Open Letter to Indiana Senator Jean Breaux

As an Adjunct Instructor at a local University’s School of Education, I feel extremely honored to help teachers improve their ability to work cross-culturally.  Teachers need to teach, render decisions and recognize their own biases. The need has never been greater for teachers and communities to embrace multi-cultural education.

There are teachers who have the luxury of teaching homogeneous classes and as such they are told “you don’t have to teach about race or anything cross-cultural.  We’re all white here!” Their students enter the workforce unprepared for meaningful interaction or even relationships with differently cultured co-workers or neighbors. 

According to Pew Research, in 2016, 79% of public school teachers identified as white with numbers for Latinx teachers at 9% and African-descended teachers at 7%.  If we examine the numbers, how can we trust that teachers will be sensitive to our children’s differences?

The situation is much more dire so both some media outlets and conservative pundits began a negative public relations campaign to plumb emotional distress from the American public.  On September 2, 2020 episode of Tucker Carlson show, he said:  “It’s absolutely astonishing how critical race theory has pervaded every aspect of the federal government.  Conservatives need to wake up.

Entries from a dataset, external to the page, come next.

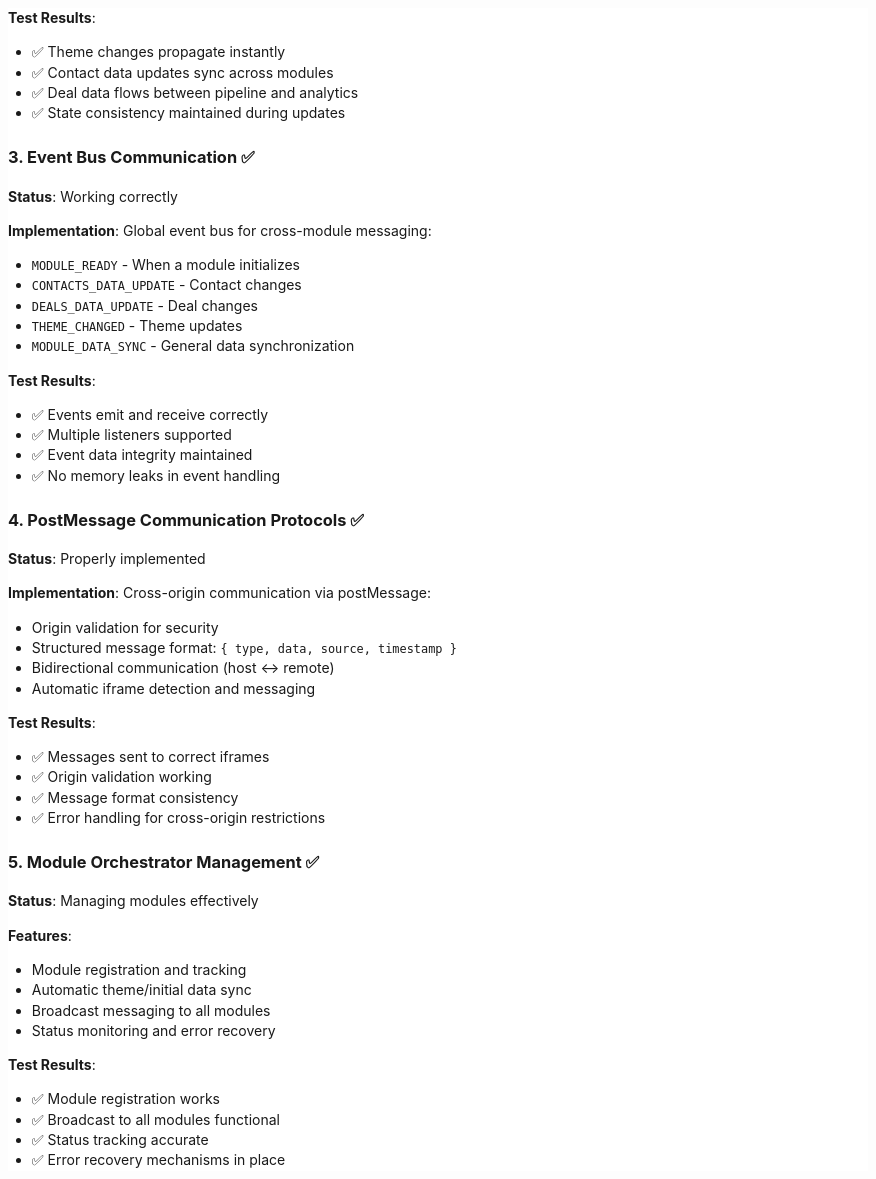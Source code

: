 **Test Results**:
- ✅ Theme changes propagate instantly
- ✅ Contact data updates sync across modules
- ✅ Deal data flows between pipeline and analytics
- ✅ State consistency maintained during updates

### 3. Event Bus Communication ✅

**Status**: Working correctly

**Implementation**: Global event bus for cross-module messaging:
- `MODULE_READY` - When a module initializes
- `CONTACTS_DATA_UPDATE` - Contact changes
- `DEALS_DATA_UPDATE` - Deal changes
- `THEME_CHANGED` - Theme updates
- `MODULE_DATA_SYNC` - General data synchronization

**Test Results**:
- ✅ Events emit and receive correctly
- ✅ Multiple listeners supported
- ✅ Event data integrity maintained
- ✅ No memory leaks in event handling

### 4. PostMessage Communication Protocols ✅

**Status**: Properly implemented

**Implementation**: Cross-origin communication via postMessage:
- Origin validation for security
- Structured message format: `{ type, data, source, timestamp }`
- Bidirectional communication (host ↔ remote)
- Automatic iframe detection and messaging

**Test Results**:
- ✅ Messages sent to correct iframes
- ✅ Origin validation working
- ✅ Message format consistency
- ✅ Error handling for cross-origin restrictions

### 5. Module Orchestrator Management ✅

**Status**: Managing modules effectively

**Features**:
- Module registration and tracking
- Automatic theme/initial data sync
- Broadcast messaging to all modules
- Status monitoring and error recovery

**Test Results**:
- ✅ Module registration works
- ✅ Broadcast to all modules functional
- ✅ Status tracking accurate
- ✅ Error recovery mechanisms in place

This is an existential threat to the United States. And the bureaucracy, even under Trump, is being weaponized against core American values.”

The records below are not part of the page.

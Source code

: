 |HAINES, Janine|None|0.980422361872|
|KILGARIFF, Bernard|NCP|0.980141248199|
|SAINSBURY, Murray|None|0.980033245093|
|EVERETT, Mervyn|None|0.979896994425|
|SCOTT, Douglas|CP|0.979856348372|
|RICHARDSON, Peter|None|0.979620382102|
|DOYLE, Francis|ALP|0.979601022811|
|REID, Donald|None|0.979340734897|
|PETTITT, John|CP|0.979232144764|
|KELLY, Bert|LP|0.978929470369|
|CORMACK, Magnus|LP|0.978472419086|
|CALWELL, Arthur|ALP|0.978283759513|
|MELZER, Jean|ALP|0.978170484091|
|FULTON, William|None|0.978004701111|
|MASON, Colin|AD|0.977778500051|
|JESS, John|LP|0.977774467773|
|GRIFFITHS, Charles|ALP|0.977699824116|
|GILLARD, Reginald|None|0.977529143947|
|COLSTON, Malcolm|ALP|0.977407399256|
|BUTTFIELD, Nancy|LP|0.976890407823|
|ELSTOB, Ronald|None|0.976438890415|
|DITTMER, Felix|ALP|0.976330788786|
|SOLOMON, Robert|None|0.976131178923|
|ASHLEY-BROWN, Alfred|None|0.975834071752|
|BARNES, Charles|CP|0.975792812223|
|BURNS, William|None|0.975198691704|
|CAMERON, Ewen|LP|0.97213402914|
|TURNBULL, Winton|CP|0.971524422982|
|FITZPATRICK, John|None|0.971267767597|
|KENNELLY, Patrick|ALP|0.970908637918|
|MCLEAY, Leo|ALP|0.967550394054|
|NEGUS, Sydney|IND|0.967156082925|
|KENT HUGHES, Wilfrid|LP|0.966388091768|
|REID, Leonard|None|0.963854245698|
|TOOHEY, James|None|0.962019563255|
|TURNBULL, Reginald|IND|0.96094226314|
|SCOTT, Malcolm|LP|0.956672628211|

He was instrumental in weaponizing an academic research tool to change the complexion of schools and teaching across the country.  The argument has been literally been rendered moot as it has been explained endlessly: Critical Race Theory is not taught in elementary or high schools. It is being taught today in some schools in response to current controversy.  Teachers need to know what it is and how to respond to assertions about it. 

H.B. 1137 will not help alleviate fears from parents or conservatives.  White Fragility will continue until people in multi-cultural locales begin to have substantive conversations about respect, worth and community.  Let’s hope that day comes soon.